NGGAK ADA YANG NAMANYA PACARAN ISLAMI! (Apalagi yang nggak Islami)
Penulis: Al-Ustadzah Ummu Ishaq Al-Atsariyyah
Menempelkan
label Islami memang mudah. Namun ketika yang dilekati adalah hal-hal
yang menyimpang dari ajaran Islam, maka perkaranya menjadi berat
pertanggungjawabannya di hadapan Allah Subhanahu wa Ta’ala.
Allah Subhanahu wa Ta’ala berfirman dalam Al-Qur`an yang mulia:
ظَهَرَ
الْفَسَادُ فِي الْبَرِّ وَالْبَحْرِ بِمَا كَسَبَتْ أَيْدِي النَّاسِ
لِيُذِيقَهُمْ بَعْضَ الَّذِي عَمِلُوا لَعَلَّهُمْ يَرْجِعُونَ
“Telah
tampak kerusakan di darat dan di laut disebabkan perbuatan tangan
manusia, agar Allah merasakan kepada mereka sebagian dari akibat
perbuatan mereka, mudahan-mudahan mereka mau kembali ke jalan yang
benar.” (Ar-Rum: 41)
‘Ala`uddin
Ali bin Muhammad bin Ibrahim Al-Baghdadi rahimahullahu yang masyhur
dengan sebutan Al-Khazin menyatakan dalam tafsirnya terhadap ayat di
atas. “Telah tampak kerusakan di darat dan di laut”, karena kesyirikan
dan maksiat tampaklah kekurangan hujan (kemarau) dan sedikitnya tanaman
yang tumbuh di daratan, di lembah, di padang sahara yang tandus dan di
tanah yang kosong.
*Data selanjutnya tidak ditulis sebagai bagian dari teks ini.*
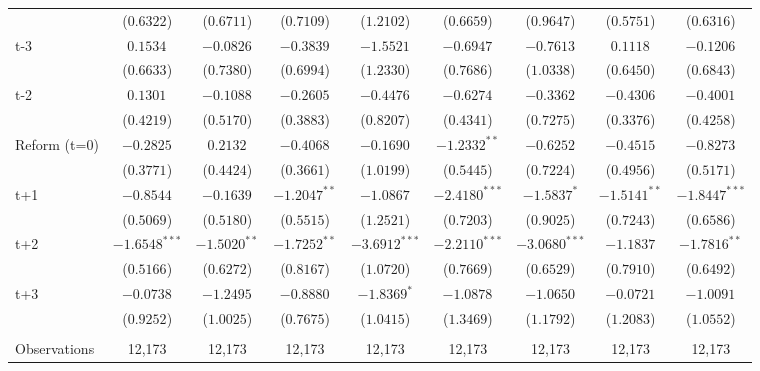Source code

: \begin{landscape}
\begin{table}[htbp]
{\begin{tabular}{lcccccccc}
&     ($0.6322$) &     ($0.6711$) & ($0.7109$)& ($ 1.2102$)  &    ($0.6659$)   &   ($0.9647$) &    ($0.5751$)   &   ($0.6316$) \\
t-3 &     $ 0.1534^{} $ &     $ -0.0826^{} $ &  $ -0.3839^{} $  &  $ -1.5521^{} $  &     $ -0.6947^{} $ &     $ -0.7613^{} $ & $ 0.1118^{} $ & $ -0.1206^{} $   \\
&     ($0.6633$) &     ($0.7380$) & ($0.6994$)& ($ 1.2330$)  &    ($0.7686$)   &   ($1.0338$) &    ($0.6450$)   &   ($0.6843$) \\
t-2 &     $ 0.1301^{} $ &     $ -0.1088^{} $ &  $ -0.2605^{} $  &  $ -0.4476^{} $  &     $ -0.6274^{} $ &     $ -0.3362^{} $ & $ -0.4306^{} $ & $ -0.4001^{} $   \\
&     ($0.4219$) &     ($0.5170$) & ($0.3883$)& ($ 0.8207$)  &    ($0.4341$)   &   ($0.7275$) &    ($0.3376$)   &   ($0.4258$) \\
Reform (t=0) &     $ -0.2825^{} $ &     $ 0.2132^{} $ &   $ -0.4068^{} $   &   $ -0.1690^{} $  &     $ -1.2332^{**} $ &     $ -0.6252^{} $ & $ -0.4515^{} $ & $ -0.8273^{} $   \\
&     ($0.3771$) &     ($0.4424$) & ($0.3661$)& ($ 1.0199$)  &    ($0.5445$)   &   ($0.7224$) &    ($0.4956$)   &   ($0.5171$) \\
t+1 &     $ -0.8544^{} $ &     $ -0.1639^{} $ &    $ -1.2047^{**} $ &    $ -1.0867^{} $ &     $ -2.4180^{***} $ &     $ -1.5837^{*} $  & $ -1.5141^{**} $ & $ -1.8447^{***} $   \\
&     ($0.5069$) &     ($0.5180$) & ($0.5515$)& ($ 1.2521$)  &    ($0.7203$)   &   ($0.9025$) &    ($0.7243$)   &   ($0.6586$) \\
t+2 &     $ -1.6548^{***} $ &     $ -1.5020^{**} $ &    $ -1.7252^{**} $ &    $ -3.6912^{***} $ &     $ -2.2110^{***} $ &     $ -3.0680^{***} $  & $ -1.1837^{} $ & $ -1.7816^{**} $   \\
&     ($0.5166$) &     ($0.6272$) & ($0.8167$)& ($ 1.0720$)  &    ($0.7669$)   &   ($0.6529$) &    ($0.7910$)   &   ($0.6492$) \\
t+3 &     $ -0.0738^{} $ &     $ -1.2495^{} $ &    $ -0.8880^{} $ &    $ -1.8369^{*} $ &     $ -1.0878^{} $ &     $ -1.0650^{} $  & $ -0.0721^{} $ & $ -1.0091^{} $   \\
&     ($0.9252$) &     ($1.0025$) & ($0.7675$)& ($ 1.0415$)  &    ($1.3469$)   &   ($1.1792$) &    ($1.2083$)   &   ($1.0552$) \\
\\
\addlinespace
Observations       &             12,173    &             12,173    &          12,173      &          12,173  &             12,173    &             12,173  &             12,173    &             12,173   \\

\end{tabular}}
\end{table}
\end{landscape}
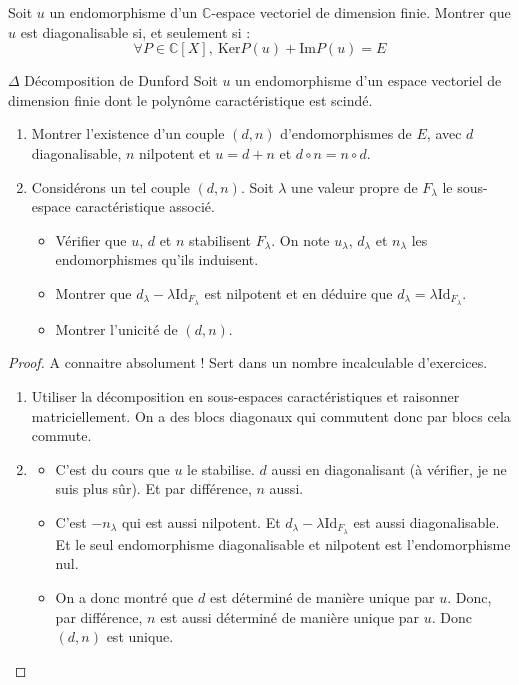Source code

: \documentclass[french,a4paper]{article}
\newcommand{\C}{\mathbb{C}}
\renewcommand{\ker}{\text{Ker}}
\theoremstyle{plain}
\theoremstyle{definition}
\theoremstyle{remark}
\begin{document}
\begin{ex}{}
	Soit $u$ un endomorphisme d'un $\C$-espace vectoriel de dimension finie. Montrer que $u$ est diagonalisable si, et seulement si : $$\forall P\in\C[X],\ \ker P(u)+\text{Im}P(u)=E$$
\end{ex}

\begin{ex}{$\Delta$ Décomposition de Dunford}
	Soit $u$ un endomorphisme d'un espace vectoriel de dimension finie dont le polynôme caractéristique est scindé.
	\begin{enumerate}
		\item Montrer l'existence d'un couple $(d,n)$ d'endomorphismes de $E$, avec $d$ diagonalisable, $n$ nilpotent et $u=d+n$ et $d\circ n=n\circ d$.
		\item Considérons un tel couple $(d,n)$. Soit $\lambda$ une valeur propre de $F_\lambda$ le sous-espace caractéristique associé.
		\begin{itemize}
			\item Vérifier que $u$, $d$ et $n$ stabilisent $F_\lambda$. On note $u_\lambda$, $d_\lambda$ et $n_\lambda$ les endomorphismes qu'ils induisent.
			\item Montrer que $d_\lambda-\lambda\text{Id}_{F_\lambda}$ est nilpotent et en déduire que $d_\lambda=\lambda\text{Id}_{F_\lambda}$.
			\item Montrer l'unicité de $(d,n)$. 
		\end{itemize}
	\end{enumerate}
\end{ex}
\begin{proof}
	A connaitre absolument ! Sert dans un nombre incalculable d'exercices.
	\begin{enumerate}
		\item Utiliser la décomposition en sous-espaces caractéristiques et raisonner matriciellement. On a des blocs diagonaux qui commutent donc par blocs cela commute.
		\item \begin{itemize}
			\item C'est du cours que $u$ le stabilise. $d$ aussi en diagonalisant (à vérifier, je ne suis plus sûr). Et par différence, $n$ aussi.
			\item C'est $-n_\lambda$ qui est aussi nilpotent. Et $d_\lambda-\lambda\text{Id}_{F_\lambda}$ est aussi diagonalisable. Et le seul endomorphisme diagonalisable et nilpotent est l'endomorphisme nul.
			\item On a donc montré que $d$ est déterminé de manière unique par $u$. Donc, par différence, $n$ est aussi déterminé de manière unique par $u$. Donc $(d,n)$ est unique.
		\end{itemize}
	\end{enumerate}
\end{proof}
\end{document}
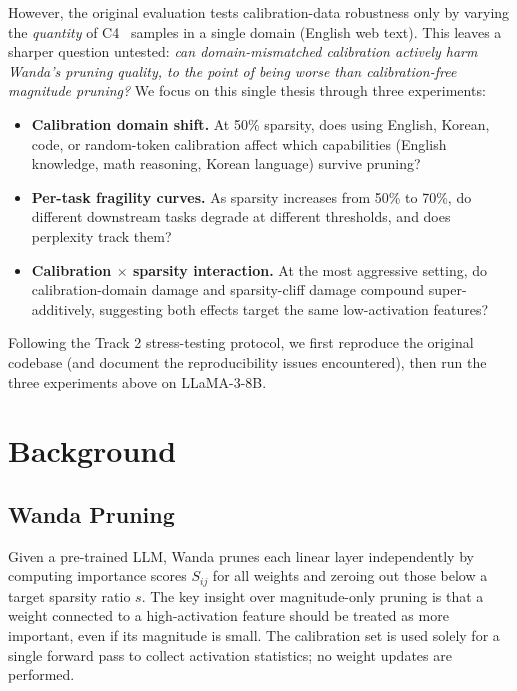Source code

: \documentclass{article}
\begin{document}
However, the original evaluation tests calibration-data robustness only by
varying the \emph{quantity} of C4~\cite{c4} samples in a single domain
(English web text). This leaves a sharper question untested: \emph{can
domain-mismatched calibration actively harm Wanda's pruning quality, to the
point of being worse than calibration-free magnitude pruning?}
We focus on this single thesis through three experiments:

\begin{itemize}
  \item \textbf{Calibration domain shift.} At 50\% sparsity, does using
        English, Korean, code, or random-token calibration affect which
        capabilities (English knowledge, math reasoning, Korean language)
        survive pruning?
  \item \textbf{Per-task fragility curves.} As sparsity increases from 50\%
        to 70\%, do different downstream tasks degrade at different
        thresholds, and does perplexity track them?
  \item \textbf{Calibration $\times$ sparsity interaction.} At the
        most aggressive setting, do calibration-domain damage and
        sparsity-cliff damage compound super-additively, suggesting
        both effects target the same low-activation features?
\end{itemize}

Following the Track 2 stress-testing protocol, we first reproduce the
original codebase (and document the reproducibility issues encountered),
then run the three experiments above on LLaMA-3-8B.

\section{Background}

\subsection{Wanda Pruning}

Given a pre-trained LLM, Wanda prunes each linear layer independently by
computing importance scores $S_{ij}$ for all weights and zeroing out those
below a target sparsity ratio $s$. The key insight over magnitude-only pruning
is that a weight connected to a high-activation feature should be treated as
more important, even if its magnitude is small. The calibration set is used
solely for a single forward pass to collect activation statistics; no weight
updates are performed.
\end{document}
Kurangnya hujan ini selain berpengaruh pada daratan
juga membawa pengaruh pada lautan, di mana hasil laut berupa mutiara
menjadi berkurang. (Tafsir Al-Khazin, 3/393)
Kerusakan
banyak terjadi di darat dan di laut, berupa rusak dan kurangnya
penghidupan/pencaharian manusia, tertimpanya mereka dengan berbagai
penyakit dan wabah serta perkara lainnya karena perbuatan-perbuatan
rusak/jelek yang mereka lakukan. Semua itu ditimpakan kepada mereka agar
mereka mengetahui bahwa Allah Subhanahu wa Ta’ala akan membalas apa
yang mereka perbuat. Diharapkan dengan semua itu mereka mau bertaubat
dari perbuatan jelek mereka. Demikian kata Asy-Syaikh Abdurrahman
As-Sa’di rahimahullahu dalam Taisir Al-Karimir Rahman, hal. 634.
Demikianlah,
kerusakan dapat kita jumpai di mana-mana. Jangankan di kota besar,
bahkan di pedesaan sekalipun. Belum lagi musibah yang terjadi hampir di
seluruh negeri. Semua itu tidak lain penyebabnya karena dosa anak
manusia.
Abul
‘Aliyah rahimahullahu berkata, “Siapa yang bermaksiat kepada Allah
Subhanahu wa Ta’ala di muka bumi maka sungguh ia telah membuat
kerusakan di bumi. Karena kebaikan di bumi dan di langit diperoleh
dengan ketaatan.” (Tafsir Al-Qur`anil ‘Azhim, 6/179)
Pergaulan
anak muda yang rusak merupakan salah satu penyebab kerusakan tersebut.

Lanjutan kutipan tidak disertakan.